__WHAT IS NEEDED__:
Print out the entries exactly, and include each one.

__Saved data entries__:
• • •

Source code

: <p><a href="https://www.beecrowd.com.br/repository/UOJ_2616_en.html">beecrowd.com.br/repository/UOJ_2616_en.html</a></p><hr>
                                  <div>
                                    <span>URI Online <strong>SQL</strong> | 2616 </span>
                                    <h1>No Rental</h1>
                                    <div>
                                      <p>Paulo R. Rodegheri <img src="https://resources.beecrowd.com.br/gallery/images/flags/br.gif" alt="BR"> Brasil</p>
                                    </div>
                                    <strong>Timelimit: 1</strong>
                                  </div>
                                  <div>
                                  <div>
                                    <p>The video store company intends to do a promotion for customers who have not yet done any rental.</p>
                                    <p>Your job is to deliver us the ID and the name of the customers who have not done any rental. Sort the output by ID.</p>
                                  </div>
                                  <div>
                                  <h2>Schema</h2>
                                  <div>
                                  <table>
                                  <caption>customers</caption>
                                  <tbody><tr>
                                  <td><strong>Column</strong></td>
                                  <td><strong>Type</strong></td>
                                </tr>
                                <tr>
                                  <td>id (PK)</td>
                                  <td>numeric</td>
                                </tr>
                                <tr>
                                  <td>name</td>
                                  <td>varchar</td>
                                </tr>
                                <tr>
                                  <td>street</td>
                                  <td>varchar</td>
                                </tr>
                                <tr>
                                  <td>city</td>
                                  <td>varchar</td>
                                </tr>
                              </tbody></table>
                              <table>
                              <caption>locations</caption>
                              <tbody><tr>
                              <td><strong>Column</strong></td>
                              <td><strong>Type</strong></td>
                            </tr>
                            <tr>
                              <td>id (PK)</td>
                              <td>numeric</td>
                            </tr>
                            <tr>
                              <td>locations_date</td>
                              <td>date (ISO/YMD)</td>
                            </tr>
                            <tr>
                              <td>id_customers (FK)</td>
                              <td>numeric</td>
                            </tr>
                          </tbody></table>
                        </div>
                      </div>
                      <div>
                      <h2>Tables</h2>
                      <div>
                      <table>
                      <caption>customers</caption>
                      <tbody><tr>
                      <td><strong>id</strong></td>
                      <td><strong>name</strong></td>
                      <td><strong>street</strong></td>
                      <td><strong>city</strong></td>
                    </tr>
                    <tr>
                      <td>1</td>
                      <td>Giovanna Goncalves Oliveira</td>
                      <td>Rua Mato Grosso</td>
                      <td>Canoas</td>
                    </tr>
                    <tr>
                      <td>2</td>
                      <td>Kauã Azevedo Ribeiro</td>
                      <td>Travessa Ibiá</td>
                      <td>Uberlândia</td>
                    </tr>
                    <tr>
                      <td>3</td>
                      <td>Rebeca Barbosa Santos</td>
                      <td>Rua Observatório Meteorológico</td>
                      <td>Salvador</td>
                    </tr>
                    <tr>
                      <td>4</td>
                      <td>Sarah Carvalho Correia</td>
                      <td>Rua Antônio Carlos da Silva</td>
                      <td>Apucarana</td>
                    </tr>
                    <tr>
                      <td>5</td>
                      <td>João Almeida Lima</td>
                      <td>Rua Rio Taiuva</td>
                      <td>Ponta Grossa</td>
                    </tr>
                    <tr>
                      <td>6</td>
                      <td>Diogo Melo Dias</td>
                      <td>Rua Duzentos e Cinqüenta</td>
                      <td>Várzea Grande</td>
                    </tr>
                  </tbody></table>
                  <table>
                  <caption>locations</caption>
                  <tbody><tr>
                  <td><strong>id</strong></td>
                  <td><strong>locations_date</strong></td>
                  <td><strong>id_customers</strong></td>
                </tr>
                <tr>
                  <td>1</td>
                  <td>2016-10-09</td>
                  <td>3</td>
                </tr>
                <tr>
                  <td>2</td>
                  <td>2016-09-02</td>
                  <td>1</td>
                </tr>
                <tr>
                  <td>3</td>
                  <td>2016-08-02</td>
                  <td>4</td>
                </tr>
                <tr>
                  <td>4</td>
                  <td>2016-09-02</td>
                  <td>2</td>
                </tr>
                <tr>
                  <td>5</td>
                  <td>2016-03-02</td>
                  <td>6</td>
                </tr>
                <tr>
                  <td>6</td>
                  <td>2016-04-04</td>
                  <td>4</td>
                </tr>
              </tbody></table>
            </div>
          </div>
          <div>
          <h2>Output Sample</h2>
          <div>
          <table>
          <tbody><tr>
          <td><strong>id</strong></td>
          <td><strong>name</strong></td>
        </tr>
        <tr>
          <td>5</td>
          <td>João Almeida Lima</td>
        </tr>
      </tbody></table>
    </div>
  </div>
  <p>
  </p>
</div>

• • •

__EXERCISE RESULT__:
Source code

: <p><a href="https://www.beecrowd.com.br/repository/UOJ_2616_en.html">beecrowd.com.br/repository/UOJ_2616_en.html</a></p><hr>
                                  <div>
                                    <span>URI Online <strong>SQL</strong> | 2616 </span>
                                    <h1>No Rental</h1>
                                    <div>
                                      <p>Paulo R. Rodegheri <img src="https://resources.beecrowd.com.br/gallery/images/flags/br.gif" alt="BR"> Brasil</p>
                                    </div>
                                    <strong>Timelimit: 1</strong>
                                  </div>
                                  <div>
                                  <div>
                                    <p>The video store company intends to do a promotion for customers who have not yet done any rental.</p>
                                    <p>Your job is to deliver us the ID and the name of the customers who have not done any rental. Sort the output by ID.</p>
                                  </div>
                                  <div>
                                  <h2>Schema</h2>
                                  <div>
                                  <table>
                                  <caption>customers</caption>
                                  <tbody><tr>
                                  <td><strong>Column</strong></td>
                                  <td><strong>Type</strong></td>
                                </tr>
                                <tr>
                                  <td>id (PK)</td>
                                  <td>numeric</td>
                                </tr>
                                <tr>
                                  <td>name</td>
                                  <td>varchar</td>
                                </tr>
                                <tr>
                                  <td>street</td>
                                  <td>varchar</td>
                                </tr>
                                <tr>
                                  <td>city</td>
                                  <td>varchar</td>
                                </tr>
                              </tbody></table>
                              <table>
                              <caption>locations</caption>
                              <tbody><tr>
                              <td><strong>Column</strong></td>
                              <td><strong>Type</strong></td>
                            </tr>
                            <tr>
                              <td>id (PK)</td>
                              <td>numeric</td>
                            </tr>
                            <tr>
                              <td>locations_date</td>
                              <td>date (ISO/YMD)</td>
                            </tr>
                            <tr>
                              <td>id_customers (FK)</td>
                              <td>numeric</td>
                            </tr>
                          </tbody></table>
                        </div>
                      </div>
                      <div>
                      <h2>Tables</h2>
                      <div>
                      <table>
                      <caption>customers</caption>
                      <tbody><tr>
                      <td><strong>id</strong></td>
                      <td><strong>name</strong></td>
                      <td><strong>street</strong></td>
                      <td><strong>city</strong></td>
                    </tr>
                    <tr>
                      <td>1</td>
                      <td>Giovanna Goncalves Oliveira</td>
                      <td>Rua Mato Grosso</td>
                      <td>Canoas</td>
                    </tr>
                    <tr>
                      <td>2</td>
                      <td>Kauã Azevedo Ribeiro</td>
                      <td>Travessa Ibiá</td>
                      <td>Uberlândia</td>
                    </tr>
                    <tr>
                      <td>3</td>
                      <td>Rebeca Barbosa Santos</td>
                      <td>Rua Observatório Meteorológico</td>
                      <td>Salvador</td>
                    </tr>
                    <tr>
                      <td>4</td>
                      <td>Sarah Carvalho Correia</td>
                      <td>Rua Antônio Carlos da Silva</td>
                      <td>Apucarana</td>
                    </tr>
                    <tr>
                      <td>5</td>
                      <td>João Almeida Lima</td>
                      <td>Rua Rio Taiuva</td>
                      <td>Ponta Grossa</td>
                    </tr>
                    <tr>
                      <td>6</td>
                      <td>Diogo Melo Dias</td>
                      <td>Rua Duzentos e Cinqüenta</td>
                      <td>Várzea Grande</td>
                    </tr>
                  </tbody></table>
                  <table>
                  <caption>locations</caption>
                  <tbody><tr>
                  <td><strong>id</strong></td>
                  <td><strong>locations_date</strong></td>
                  <td><strong>id_customers</strong></td>
                </tr>
                <tr>
                  <td>1</td>
                  <td>2016-10-09</td>
                  <td>3</td>
                </tr>
                <tr>
                  <td>2</td>
                  <td>2016-09-02</td>
                  <td>1</td>
                </tr>
                <tr>
                  <td>3</td>
                  <td>2016-08-02</td>
                  <td>4</td>
                </tr>
                <tr>
                  <td>4</td>
                  <td>2016-09-02</td>
                  <td>2</td>
                </tr>
                <tr>
                  <td>5</td>
                  <td>2016-03-02</td>
                  <td>6</td>
                </tr>
                <tr>
                  <td>6</td>
                  <td>2016-04-04</td>
                  <td>4</td>
                </tr>
              </tbody></table>
            </div>
          </div>
          <div>
          <h2>Output Sample</h2>
          <div>
          <table>
          <tbody><tr>
          <td><strong>id</strong></td>
          <td><strong>name</strong></td>
        </tr>
        <tr>
          <td>5</td>
          <td>João Almeida Lima</td>
        </tr>
      </tbody></table>
    </div>
  </div>
  <p>
  </p>
</div>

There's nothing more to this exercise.